Supporters of eating less and exercising have won yet again as results from a new study have been divulged. According to researchers, around a third of all breast cancer cases in Western countries could possibly be avoided if women consumed less food and exercised more.
Even though early diagnosis, mammograms and better treatments have helped to slow the disease, experts are now focusing on changing unhealthy behaviors like overeating and being too sedentary.
This new study only adds to a string of existing findings that lifestyle changes in areas such as smoking, eating, exercising and sun exposure can have a crucial effect on all kinds of cancer rates.
The head of epidemiology, Carlo La Veechia, emphasized the importance of taking these findings seriously when he said “what can be achieved with screening has been achieved.
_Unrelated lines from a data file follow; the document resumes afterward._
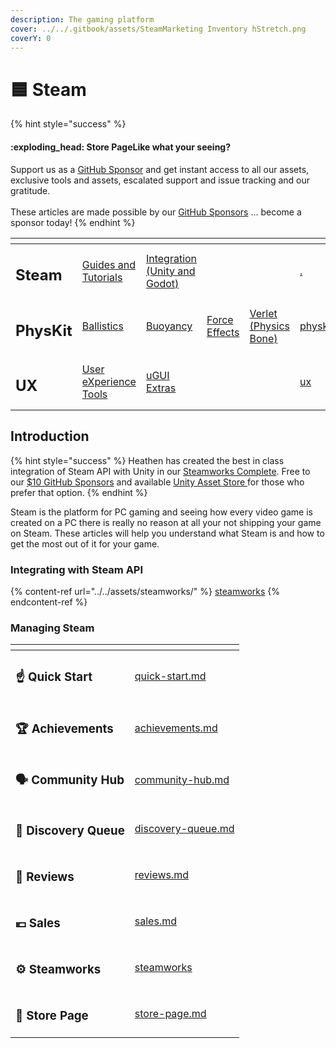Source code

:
 ```yaml
---
description: The gaming platform
cover: ../../.gitbook/assets/SteamMarketing Inventory hStretch.png
coverY: 0
---
```


# 🟦 Steam

{% hint style="success" %}
#### :exploding\_head: Store PageLike what your seeing?

Support us as a [GitHub Sponsor](../../become-a-sponsor/) and get instant access to all our assets, exclusive tools and assets, escalated support and issue tracking and our gratitude.\
\
These articles are made possible by our [GitHub Sponsors](../../become-a-sponsor/) ... become a sponsor today!
{% endhint %}

<table data-view="cards"><thead><tr><th></th><th></th><th></th><th></th><th></th><th data-hidden data-card-target data-type="content-ref"></th><th data-hidden data-card-cover data-type="files"></th></tr></thead><tbody><tr><td><h2>Steam</h2></td><td><a href="./">Guides and Tutorials</a></td><td><a href="../../assets/steamworks/">Integration (Unity and Godot)</a></td><td></td><td></td><td><a href="./">.</a></td><td><a href="../../.gitbook/assets/Steamworks Card.png">Steamworks Card.png</a></td></tr><tr><td><h2>PhysKit</h2></td><td><a href="../../assets/physkit/learning/sample-scenes/1-ballistic-basics.md">Ballistics</a></td><td><a href="../../assets/physkit/learning/sample-scenes/1-buoyancy-example.md">Buoyancy</a></td><td><a href="../../assets/physkit/learning/sample-scenes/1-force-effect-fields.md">Force Effects</a></td><td><a href="../../assets/physkit/learning/sample-scenes/2-verlet-spring-skinned-mesh.md">Verlet (Physics Bone)</a></td><td><a href="../../assets/physkit/">physkit</a></td><td><a href="../../.gitbook/assets/PhysKit Card.png">PhysKit Card.png</a></td></tr><tr><td><h2>UX</h2></td><td><a href="../../assets/ux/learning/core-concepts/">User eXperience Tools</a></td><td><a href="../../assets/ux/learning/ugui-extras/">uGUI Extras</a></td><td></td><td></td><td><a href="../../assets/ux/">ux</a></td><td><a href="../../.gitbook/assets/Splash Screen (1).png">Splash Screen (1).png</a></td></tr></tbody></table>

## Introduction

{% hint style="success" %}
Heathen has created the best in class integration of Steam API with Unity in our [Steamworks Complete](../../assets/steamworks/). Free to our [$10 GitHub Sponsors](https://github.com/sponsors/heathen-engineering) and available [Unity Asset Store ](https://assetstore.unity.com/packages/tools/integration/steam-api-steamworks-complete-190316)for those who prefer that option.
{% endhint %}

Steam is the platform for PC gaming and seeing how every video game is created on a PC there is really no reason at all your not shipping your game on Steam. These articles will help you understand what Steam is and how to get the most out of it for your game.

### Integrating with Steam API&#x20;

{% content-ref url="../../assets/steamworks/" %}
[steamworks](../../assets/steamworks/)
{% endcontent-ref %}

### Managing Steam

<table data-view="cards"><thead><tr><th></th><th data-hidden data-type="content-ref"></th></tr></thead><tbody><tr><td><h3><span data-gb-custom-inline data-tag="emoji" data-code="261d">☝</span> Quick Start</h3></td><td><a href="quick-start.md">quick-start.md</a></td></tr><tr><td><h3><span data-gb-custom-inline data-tag="emoji" data-code="1f3c6">🏆</span> Achievements</h3></td><td><a href="achievements.md">achievements.md</a></td></tr><tr><td><h3><span data-gb-custom-inline data-tag="emoji" data-code="1f5e3">🗣</span> Community Hub</h3></td><td><a href="community-hub.md">community-hub.md</a></td></tr><tr><td><h3><span data-gb-custom-inline data-tag="emoji" data-code="1f50e">🔎</span> Discovery Queue</h3></td><td><a href="discovery-queue.md">discovery-queue.md</a></td></tr><tr><td><h3><span data-gb-custom-inline data-tag="emoji" data-code="1f440">👀</span> Reviews</h3></td><td><a href="reviews.md">reviews.md</a></td></tr><tr><td><h3><span data-gb-custom-inline data-tag="emoji" data-code="1f4b6">💶</span> Sales</h3></td><td><a href="sales.md">sales.md</a></td></tr><tr><td><h3><span data-gb-custom-inline data-tag="emoji" data-code="2699">⚙</span> Steamworks</h3></td><td><a href="steamworks/">steamworks</a></td></tr><tr><td><h3><span data-gb-custom-inline data-tag="emoji" data-code="1f92f">🤯</span> Store Page</h3></td><td><a href="store-page.md">store-page.md</a></td></tr></tbody></table>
We can’t do much more. It’s time to move on to other things.” He spoke last month at a European breast cancer conference in Barcelona.
Michelle Holmes, a cancer expert at Harvard University, warned that people might mistakenly believe that their likelihood of getting cancer leans more on their genes than on their lifestyle.
Breast cancer is currently the most common cancer among women. In Europe, around 421,000 new cases and almost 90,000 deaths occurred in 2008. Last year in the United States, there were more than 190,000 new cases and 40,000 deaths.
During an average woman’s lifetime, her chance of developing breast cancer is around one in eight. According to a 2006 study by British researchers, obese women are up to 60 percent more likely to develop any cancer than normal-weight women.
Numerous breast cancers are encouraged by estrogen, which is a hormone manufactured in fat tissue. This is why experts believe that the more fat a woman has, the more estrogen she is likely to produce, which could initiate breast cancer. This said, even slim women can help reduce their cancer risk with exercise by converting more of the body’s fat into muscle.
The American Cancer Society now recommends that women get 45 to 60 minutes of physical activity for five or more days a week to reduce their chances of getting breast cancer.
Some good news for women who have survived breast cancer and want children; a separate study has found that breast cancer survivors who have children later, do not seem to be at any more risk for dying from cancer. For a long time, doctors have been troubled that pregnancy could ignite hormonal changes which could cause the disease to return. For this reason, many women have been told to avoid getting pregnant after they recover from cancer. The European breast cancer conference had experts who announced that cancer survivors who get pregnant are safe and it does not appear to be linked to the disease’s recurrence.